Only the lines below starting at the one containing "## 2056 1988-08-18" and ending at the one containing "## 2063 1988-08-25" belong in the answer, each copied exactly.
- Opening Delimiter -
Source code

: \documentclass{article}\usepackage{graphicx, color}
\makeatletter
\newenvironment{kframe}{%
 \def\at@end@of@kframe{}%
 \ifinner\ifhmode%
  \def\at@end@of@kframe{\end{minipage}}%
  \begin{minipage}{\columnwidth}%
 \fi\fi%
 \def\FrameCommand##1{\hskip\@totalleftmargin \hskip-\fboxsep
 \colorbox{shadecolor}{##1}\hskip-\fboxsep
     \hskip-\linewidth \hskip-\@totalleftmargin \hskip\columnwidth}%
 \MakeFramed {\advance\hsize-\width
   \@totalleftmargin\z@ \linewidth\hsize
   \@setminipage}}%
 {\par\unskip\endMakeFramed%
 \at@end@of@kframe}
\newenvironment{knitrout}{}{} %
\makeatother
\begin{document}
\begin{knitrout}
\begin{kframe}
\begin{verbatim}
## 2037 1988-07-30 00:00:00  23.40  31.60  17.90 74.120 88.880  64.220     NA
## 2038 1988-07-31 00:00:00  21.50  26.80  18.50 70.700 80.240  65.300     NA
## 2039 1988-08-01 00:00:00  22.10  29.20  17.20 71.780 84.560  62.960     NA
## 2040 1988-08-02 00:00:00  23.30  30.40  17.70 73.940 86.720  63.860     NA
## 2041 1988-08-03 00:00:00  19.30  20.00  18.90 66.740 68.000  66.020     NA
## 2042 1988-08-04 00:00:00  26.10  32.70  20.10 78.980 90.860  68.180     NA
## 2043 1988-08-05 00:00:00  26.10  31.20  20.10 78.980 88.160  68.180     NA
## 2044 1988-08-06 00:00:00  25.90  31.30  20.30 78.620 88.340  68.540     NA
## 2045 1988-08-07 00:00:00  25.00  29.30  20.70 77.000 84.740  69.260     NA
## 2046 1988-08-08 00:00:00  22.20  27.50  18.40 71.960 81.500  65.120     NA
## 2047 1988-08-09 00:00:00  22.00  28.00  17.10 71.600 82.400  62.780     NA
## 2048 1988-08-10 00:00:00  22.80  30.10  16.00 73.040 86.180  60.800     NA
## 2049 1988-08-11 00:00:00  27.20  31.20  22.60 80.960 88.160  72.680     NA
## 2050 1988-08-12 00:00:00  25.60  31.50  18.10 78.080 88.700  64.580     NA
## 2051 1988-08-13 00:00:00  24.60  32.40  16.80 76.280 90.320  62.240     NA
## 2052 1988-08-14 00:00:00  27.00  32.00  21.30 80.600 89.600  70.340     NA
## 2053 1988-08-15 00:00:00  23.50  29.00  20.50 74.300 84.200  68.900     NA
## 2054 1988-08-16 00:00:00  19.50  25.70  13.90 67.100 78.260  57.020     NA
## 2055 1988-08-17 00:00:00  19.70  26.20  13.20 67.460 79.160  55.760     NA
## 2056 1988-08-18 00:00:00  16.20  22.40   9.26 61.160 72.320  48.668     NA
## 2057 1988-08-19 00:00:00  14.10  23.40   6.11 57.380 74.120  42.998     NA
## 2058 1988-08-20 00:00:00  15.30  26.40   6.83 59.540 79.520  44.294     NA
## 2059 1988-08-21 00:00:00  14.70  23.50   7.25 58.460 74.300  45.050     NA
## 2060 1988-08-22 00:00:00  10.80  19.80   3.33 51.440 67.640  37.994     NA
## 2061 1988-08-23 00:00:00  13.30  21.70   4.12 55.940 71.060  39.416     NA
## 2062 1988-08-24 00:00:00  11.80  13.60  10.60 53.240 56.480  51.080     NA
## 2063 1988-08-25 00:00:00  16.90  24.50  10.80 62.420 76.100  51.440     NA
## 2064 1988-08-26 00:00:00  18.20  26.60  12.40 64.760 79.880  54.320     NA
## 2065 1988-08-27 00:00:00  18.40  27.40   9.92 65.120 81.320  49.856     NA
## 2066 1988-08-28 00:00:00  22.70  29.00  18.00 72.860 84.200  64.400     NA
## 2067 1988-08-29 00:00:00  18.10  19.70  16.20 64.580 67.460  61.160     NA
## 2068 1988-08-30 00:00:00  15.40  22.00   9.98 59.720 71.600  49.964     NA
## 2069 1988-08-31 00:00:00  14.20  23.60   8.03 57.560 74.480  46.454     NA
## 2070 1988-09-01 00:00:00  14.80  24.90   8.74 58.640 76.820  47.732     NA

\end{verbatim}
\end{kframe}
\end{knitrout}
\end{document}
- Closing Delimiter -
- Opening Delimiter -
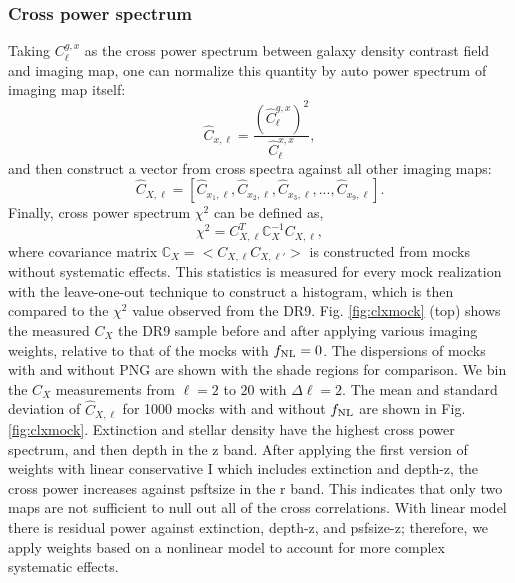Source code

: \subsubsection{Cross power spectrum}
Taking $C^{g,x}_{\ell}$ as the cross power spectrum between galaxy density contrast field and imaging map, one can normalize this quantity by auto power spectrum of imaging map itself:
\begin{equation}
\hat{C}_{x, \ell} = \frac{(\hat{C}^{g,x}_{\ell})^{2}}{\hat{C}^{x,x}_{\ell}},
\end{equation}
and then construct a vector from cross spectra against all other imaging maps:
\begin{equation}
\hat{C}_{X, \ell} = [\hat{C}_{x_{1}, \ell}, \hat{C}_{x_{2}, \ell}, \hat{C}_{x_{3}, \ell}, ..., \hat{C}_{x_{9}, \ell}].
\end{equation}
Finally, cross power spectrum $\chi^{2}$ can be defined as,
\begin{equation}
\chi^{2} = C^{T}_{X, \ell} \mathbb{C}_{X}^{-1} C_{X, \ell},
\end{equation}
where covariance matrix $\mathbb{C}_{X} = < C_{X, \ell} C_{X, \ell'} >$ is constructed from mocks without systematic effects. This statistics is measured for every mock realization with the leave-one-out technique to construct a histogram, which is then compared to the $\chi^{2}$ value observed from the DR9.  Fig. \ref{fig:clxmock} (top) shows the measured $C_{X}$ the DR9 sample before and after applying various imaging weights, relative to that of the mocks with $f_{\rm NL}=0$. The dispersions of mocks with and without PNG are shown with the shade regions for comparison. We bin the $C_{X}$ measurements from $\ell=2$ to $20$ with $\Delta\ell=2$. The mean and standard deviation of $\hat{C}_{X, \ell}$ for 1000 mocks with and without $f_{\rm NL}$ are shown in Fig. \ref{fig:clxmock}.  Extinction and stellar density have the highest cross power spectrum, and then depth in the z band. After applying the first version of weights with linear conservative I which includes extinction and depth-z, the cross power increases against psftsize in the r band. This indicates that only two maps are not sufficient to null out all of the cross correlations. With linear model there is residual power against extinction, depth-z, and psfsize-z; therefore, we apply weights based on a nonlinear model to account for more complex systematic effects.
- Closing Delimiter -
- Opening Delimiter -
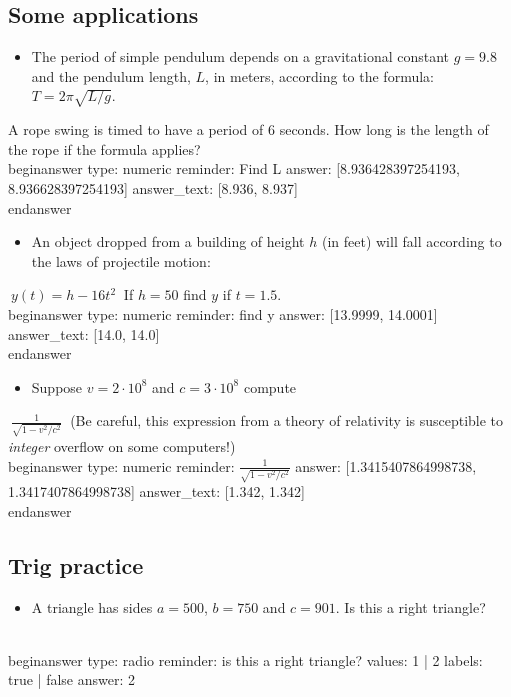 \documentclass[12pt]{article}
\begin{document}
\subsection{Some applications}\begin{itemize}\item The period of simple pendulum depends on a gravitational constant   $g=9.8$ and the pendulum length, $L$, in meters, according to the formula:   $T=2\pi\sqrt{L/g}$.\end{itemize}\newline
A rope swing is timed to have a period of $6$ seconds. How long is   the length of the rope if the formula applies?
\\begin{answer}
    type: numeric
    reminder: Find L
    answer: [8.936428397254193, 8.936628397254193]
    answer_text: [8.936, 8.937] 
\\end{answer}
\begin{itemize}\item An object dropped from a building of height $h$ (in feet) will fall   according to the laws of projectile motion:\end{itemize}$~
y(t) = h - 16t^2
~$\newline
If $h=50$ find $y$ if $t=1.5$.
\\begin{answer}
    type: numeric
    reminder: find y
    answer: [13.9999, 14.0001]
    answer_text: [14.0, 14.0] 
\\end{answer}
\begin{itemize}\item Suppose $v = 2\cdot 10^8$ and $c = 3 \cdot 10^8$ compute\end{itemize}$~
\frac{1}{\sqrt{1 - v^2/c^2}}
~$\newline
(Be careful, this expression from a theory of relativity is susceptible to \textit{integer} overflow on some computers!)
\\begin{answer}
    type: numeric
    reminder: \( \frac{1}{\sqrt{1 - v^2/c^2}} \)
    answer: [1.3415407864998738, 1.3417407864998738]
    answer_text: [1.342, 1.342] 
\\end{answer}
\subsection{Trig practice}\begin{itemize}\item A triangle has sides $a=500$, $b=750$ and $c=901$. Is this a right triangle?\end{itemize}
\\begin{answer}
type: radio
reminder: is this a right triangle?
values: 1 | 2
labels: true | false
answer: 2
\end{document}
- Closing Delimiter -
**Task solution:**
## 2056 1988-08-18 00:00:00  16.20  22.40   9.26 61.160 72.320  48.668     NA
## 2057 1988-08-19 00:00:00  14.10  23.40   6.11 57.380 74.120  42.998     NA
## 2058 1988-08-20 00:00:00  15.30  26.40   6.83 59.540 79.520  44.294     NA
## 2059 1988-08-21 00:00:00  14.70  23.50   7.25 58.460 74.300  45.050     NA
## 2060 1988-08-22 00:00:00  10.80  19.80   3.33 51.440 67.640  37.994     NA
## 2061 1988-08-23 00:00:00  13.30  21.70   4.12 55.940 71.060  39.416     NA
## 2062 1988-08-24 00:00:00  11.80  13.60  10.60 53.240 56.480  51.080     NA
## 2063 1988-08-25 00:00:00  16.90  24.50  10.80 62.420 76.100  51.440     NA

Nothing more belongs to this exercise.